STUDY MATERIAL.
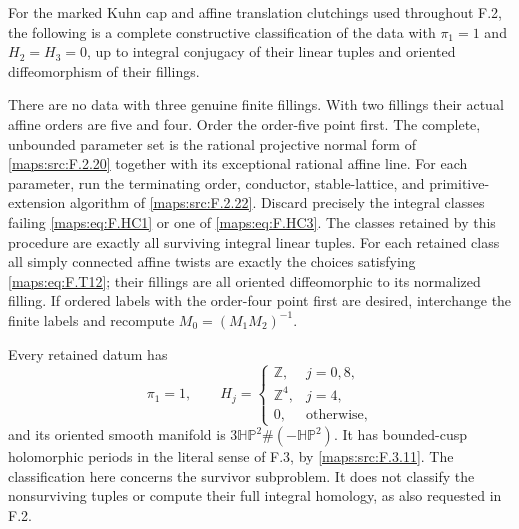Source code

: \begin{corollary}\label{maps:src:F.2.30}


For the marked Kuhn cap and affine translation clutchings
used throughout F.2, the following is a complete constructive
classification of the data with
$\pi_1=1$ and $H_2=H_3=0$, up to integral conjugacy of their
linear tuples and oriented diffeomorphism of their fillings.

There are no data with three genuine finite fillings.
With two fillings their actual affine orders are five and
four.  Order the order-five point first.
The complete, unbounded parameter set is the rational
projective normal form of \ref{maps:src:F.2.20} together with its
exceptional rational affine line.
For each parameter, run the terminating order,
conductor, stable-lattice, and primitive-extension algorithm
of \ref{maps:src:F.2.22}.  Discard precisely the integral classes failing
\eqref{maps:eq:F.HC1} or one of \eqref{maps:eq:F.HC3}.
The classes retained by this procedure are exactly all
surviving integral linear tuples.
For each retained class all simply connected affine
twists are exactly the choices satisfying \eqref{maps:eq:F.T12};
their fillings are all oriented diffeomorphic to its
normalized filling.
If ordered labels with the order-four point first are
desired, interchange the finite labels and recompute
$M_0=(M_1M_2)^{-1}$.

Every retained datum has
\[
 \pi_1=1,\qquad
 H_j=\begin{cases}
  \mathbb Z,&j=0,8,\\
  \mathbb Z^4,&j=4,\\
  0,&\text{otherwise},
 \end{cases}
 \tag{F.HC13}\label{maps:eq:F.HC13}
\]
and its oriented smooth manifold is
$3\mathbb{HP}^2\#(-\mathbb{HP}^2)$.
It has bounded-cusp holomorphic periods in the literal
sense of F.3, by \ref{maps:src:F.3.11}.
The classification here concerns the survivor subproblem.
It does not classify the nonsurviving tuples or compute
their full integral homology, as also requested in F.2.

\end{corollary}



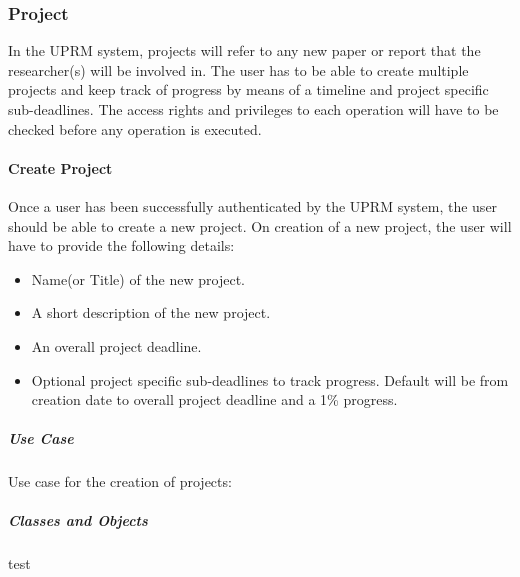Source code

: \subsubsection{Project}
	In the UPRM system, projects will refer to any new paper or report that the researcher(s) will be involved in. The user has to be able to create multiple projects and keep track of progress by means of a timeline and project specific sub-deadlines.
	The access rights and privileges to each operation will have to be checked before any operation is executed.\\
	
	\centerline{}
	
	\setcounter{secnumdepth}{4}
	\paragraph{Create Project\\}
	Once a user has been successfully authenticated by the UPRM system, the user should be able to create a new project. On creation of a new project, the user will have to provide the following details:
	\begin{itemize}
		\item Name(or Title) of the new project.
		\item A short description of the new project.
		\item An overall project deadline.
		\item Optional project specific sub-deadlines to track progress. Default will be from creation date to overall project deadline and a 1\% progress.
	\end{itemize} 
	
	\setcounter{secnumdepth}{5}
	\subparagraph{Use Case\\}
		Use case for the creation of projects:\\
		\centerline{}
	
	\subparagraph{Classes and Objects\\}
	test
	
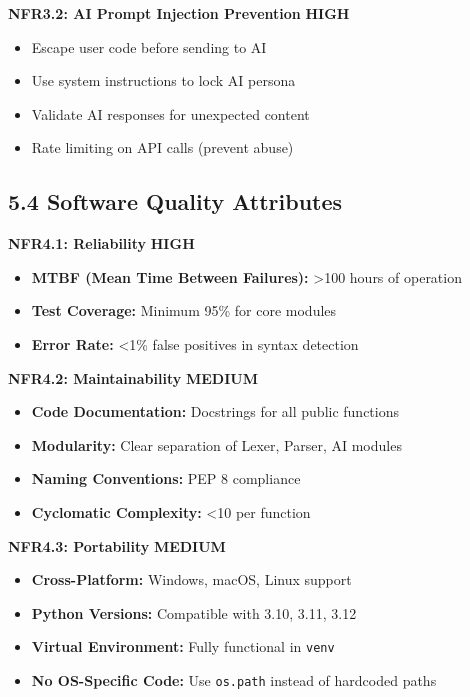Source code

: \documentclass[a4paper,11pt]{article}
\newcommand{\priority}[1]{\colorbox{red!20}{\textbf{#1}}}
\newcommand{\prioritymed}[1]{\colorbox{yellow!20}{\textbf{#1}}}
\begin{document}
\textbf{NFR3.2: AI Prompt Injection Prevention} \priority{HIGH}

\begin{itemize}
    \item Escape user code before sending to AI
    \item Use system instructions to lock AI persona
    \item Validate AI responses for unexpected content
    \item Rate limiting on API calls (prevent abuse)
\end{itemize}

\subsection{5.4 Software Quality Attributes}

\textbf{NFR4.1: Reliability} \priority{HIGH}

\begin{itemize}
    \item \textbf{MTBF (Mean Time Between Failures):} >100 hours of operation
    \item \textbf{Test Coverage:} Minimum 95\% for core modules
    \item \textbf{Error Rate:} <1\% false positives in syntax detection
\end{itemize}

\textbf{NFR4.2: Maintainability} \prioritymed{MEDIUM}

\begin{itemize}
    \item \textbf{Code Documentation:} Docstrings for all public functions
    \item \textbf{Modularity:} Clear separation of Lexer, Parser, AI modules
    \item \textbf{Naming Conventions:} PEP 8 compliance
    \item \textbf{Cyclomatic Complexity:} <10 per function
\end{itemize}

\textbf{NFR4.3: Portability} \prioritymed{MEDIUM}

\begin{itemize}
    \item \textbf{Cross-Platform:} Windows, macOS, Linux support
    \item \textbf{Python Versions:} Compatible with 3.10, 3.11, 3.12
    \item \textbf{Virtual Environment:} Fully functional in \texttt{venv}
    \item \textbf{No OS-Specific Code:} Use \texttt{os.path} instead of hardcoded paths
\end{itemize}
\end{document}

ABOUT THIS TASK. Determine how many lines in the preceding records include the word "data". The answer is that number alone.

TASK OUTPUT. 2